Teachers and staff at Pickerington High School North last week took part in a professional development workshop designed to increase understanding about students living in poverty, which school officials say is a growing issue in suburban districts.

Teachers and staff at Pickerington High School North last week took part in a professional development workshop designed to increase understanding about students living in poverty, which school officials say is a growing issue in suburban districts.

On Aug. 15, one day before the start of the school year in the Pickerington Local School District, the field house at PHS North was buzzing with chatter, arguments and the occasional scream.

It wasn't a student orientation, disciplinary program or athletic practice.

Rather, North teachers and staff were learning to become more aware and sensitive to issues students and parents experience because of a shortage of money in their households and the strains that can put on the delivery of education.

"It's community education about suburban poverty," said Kim Emch, executive director and founder of Hilliard-based Serving Our Neighbors Ministries, which led the professional development.

"It's teaching educators that poverty exists and debunking myths, but letting them have an experience of what it feels like to be in poverty," Emch said.

According to the ministry, one in six Ohioans -- nearly 2 million people -- live below the federal poverty level, and Ohio's statewide poverty rate of 16.4 percent exceeds the nationwide rate of 15.9 percent.

North Assistant Principal Monique Cobbs said one in four Pickerington students meet federal standards to receive free or reduced-price lunches.

Cobbs said it is important for the school's teachers and staff to understand issues surrounding poverty because they impact families and can create roadblocks to learning and student and community success.

"Our theme this year at North is 'Breaking Down Barriers and Building Bridges,' " Cobbs said.

"It's important for us to understand that our kids come in with these stresses."

North teachers and staff went through a series of scenarios during the professional development session. Some played the part of students and parents whose households were struggling to make ends meet.

They had to reach out to others acting as service agents who had to determine how much -- if any -- public assistance could be doled out.

In one scenario, a teacher took on the role of a high school student whose mother was "out of the picture," and whose father was incarcerated.

The teacher/student was forced to ask for financial help from a public agency because, in addition to her parents' absences, her brother was enrolled in college classes and she and her two other siblings couldn't afford to pay their bills.

She was offered $50 in public assistance, and was turned away despite stating her bills were $250.

Emch pointed to a February 2014 Columbus Dispatch report that stated the percentage of subsidized lunches in Ohio schools hadn't fluctuated very much in the previous four years, indicating poverty persists in the Buckeye State.

She also cited an Ohio Department of Education statistic that 80,000 children, or 44 percent of students, are enrolled this school year in the free and reduced-price lunch program.

"The more (educators) can understand what these families are going through, the better then can serve them and help those kids get out of poverty," Emch said.

The Hilliard City School District is another that's seeing issues of poverty and trying to address them, said Stacie Raterman, Hilliard's communications director.

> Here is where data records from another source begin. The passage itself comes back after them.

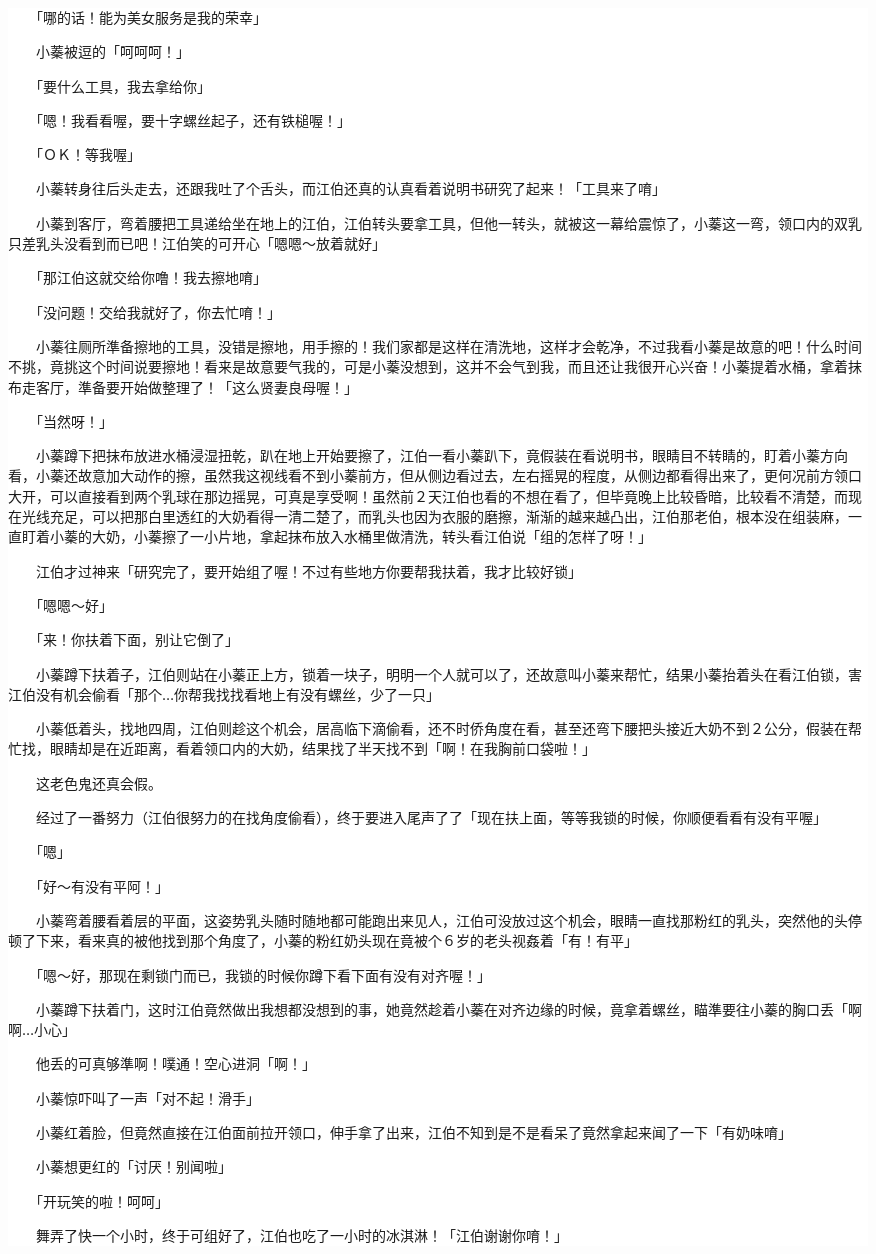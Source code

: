 　　「哪的话！能为美女服务是我的荣幸」

　　小蓁被逗的「呵呵呵！」

　　「要什么工具，我去拿给你」

　　「嗯！我看看喔，要十字螺丝起子，还有铁槌喔！」

　　「ＯＫ！等我喔」

　　小蓁转身往后头走去，还跟我吐了个舌头，而江伯还真的认真看着说明书研究了起来！「工具来了唷」

　　小蓁到客厅，弯着腰把工具递给坐在地上的江伯，江伯转头要拿工具，但他一转头，就被这一幕给震惊了，小蓁这一弯，领口内的双乳只差乳头没看到而已吧！江伯笑的可开心「嗯嗯～放着就好」

　　「那江伯这就交给你噜！我去擦地唷」

　　「没问题！交给我就好了，你去忙唷！」

　　小蓁往厕所準备擦地的工具，没错是擦地，用手擦的！我们家都是这样在清洗地，这样才会乾净，不过我看小蓁是故意的吧！什么时间不挑，竟挑这个时间说要擦地！看来是故意要气我的，可是小蓁没想到，这并不会气到我，而且还让我很开心兴奋！小蓁提着水桶，拿着抹布走客厅，準备要开始做整理了！「这么贤妻良母喔！」

　　「当然呀！」

　　小蓁蹲下把抹布放进水桶浸湿扭乾，趴在地上开始要擦了，江伯一看小蓁趴下，竟假装在看说明书，眼睛目不转睛的，盯着小蓁方向看，小蓁还故意加大动作的擦，虽然我这视线看不到小蓁前方，但从侧边看过去，左右摇晃的程度，从侧边都看得出来了，更何况前方领口大开，可以直接看到两个乳球在那边摇晃，可真是享受啊！虽然前２天江伯也看的不想在看了，但毕竟晚上比较昏暗，比较看不清楚，而现在光线充足，可以把那白里透红的大奶看得一清二楚了，而乳头也因为衣服的磨擦，渐渐的越来越凸出，江伯那老伯，根本没在组装麻，一直盯着小蓁的大奶，小蓁擦了一小片地，拿起抹布放入水桶里做清洗，转头看江伯说「组的怎样了呀！」

　　江伯才过神来「研究完了，要开始组了喔！不过有些地方你要帮我扶着，我才比较好锁」

　　「嗯嗯～好」

　　「来！你扶着下面，别让它倒了」

　　小蓁蹲下扶着子，江伯则站在小蓁正上方，锁着一块子，明明一个人就可以了，还故意叫小蓁来帮忙，结果小蓁抬着头在看江伯锁，害江伯没有机会偷看「那个…你帮我找找看地上有没有螺丝，少了一只」

　　小蓁低着头，找地四周，江伯则趁这个机会，居高临下滴偷看，还不时侨角度在看，甚至还弯下腰把头接近大奶不到２公分，假装在帮忙找，眼睛却是在近距离，看着领口内的大奶，结果找了半天找不到「啊！在我胸前口袋啦！」

　　这老色鬼还真会假。

　　经过了一番努力（江伯很努力的在找角度偷看），终于要进入尾声了了「现在扶上面，等等我锁的时候，你顺便看看有没有平喔」

　　「嗯」

　　「好～有没有平阿！」

　　小蓁弯着腰看着层的平面，这姿势乳头随时随地都可能跑出来见人，江伯可没放过这个机会，眼睛一直找那粉红的乳头，突然他的头停顿了下来，看来真的被他找到那个角度了，小蓁的粉红奶头现在竟被个６岁的老头视姦着「有！有平」

　　「嗯～好，那现在剩锁门而已，我锁的时候你蹲下看下面有没有对齐喔！」

　　小蓁蹲下扶着门，这时江伯竟然做出我想都没想到的事，她竟然趁着小蓁在对齐边缘的时候，竟拿着螺丝，瞄準要往小蓁的胸口丢「啊啊…小心」

　　他丢的可真够準啊！噗通！空心进洞「啊！」

　　小蓁惊吓叫了一声「对不起！滑手」

　　小蓁红着脸，但竟然直接在江伯面前拉开领口，伸手拿了出来，江伯不知到是不是看呆了竟然拿起来闻了一下「有奶味唷」

　　小蓁想更红的「讨厌！别闻啦」

　　「开玩笑的啦！呵呵」

　　舞弄了快一个小时，终于可组好了，江伯也吃了一小时的冰淇淋！「江伯谢谢你唷！」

Raterman said a little less than 25 percent of Hilliard students qualify for free and reduced-price lunches.

She said all new teachers this summer were required to go through training to better understand poverty issues.

Additionally, Raterman said, for several years the district has offered poverty-related training as a professional development option throughout the school year.

"I would hope districts are paying more attention to it as their numbers go up," Raterman said.

"We think it's so important that our teachers are able to connect with our students on a personal level.

"It's vitally important that our teachers can understand what's going on in (students') worlds when they're outside school so they can help them while they are here," she said.

Pickerington's Public Relations Director David Ball said he suspects even more than 25 percent of local students are eligible for lunch assistance but don't apply for "a variety of reasons."

He said the Aug. 15 training was a continuation of work the district has done in recent years to better equip teachers to understand and respond to students and families when struggles at home don't end when classes begin.

Ball said teachers at Tussing and Violet elementary schools recently completed "A Framework for Understanding Poverty" program based on a book written by educator Dr. Ruby K. Payne.

"By helping staff better understand the daily difficulties individuals living in poverty experience, we as a district are better able to meet the individual needs of these students," Ball said.

"A role-playing experience like the one held at North (Aug. 15) builds understanding through empathy.

"Staff members were shown -- albeit in a micro-environment -- how challenging and frustrating it can be to have limited income, no transportation, limited education and other factors tied to poverty while trying to navigate the bureaucracy and obstacles of daily life."

Through the training and past and emerging programs, Ball said the district hopes to "improve the education and lives of individuals living in poverty around the world, with a focus on solutions and shared responsibilities."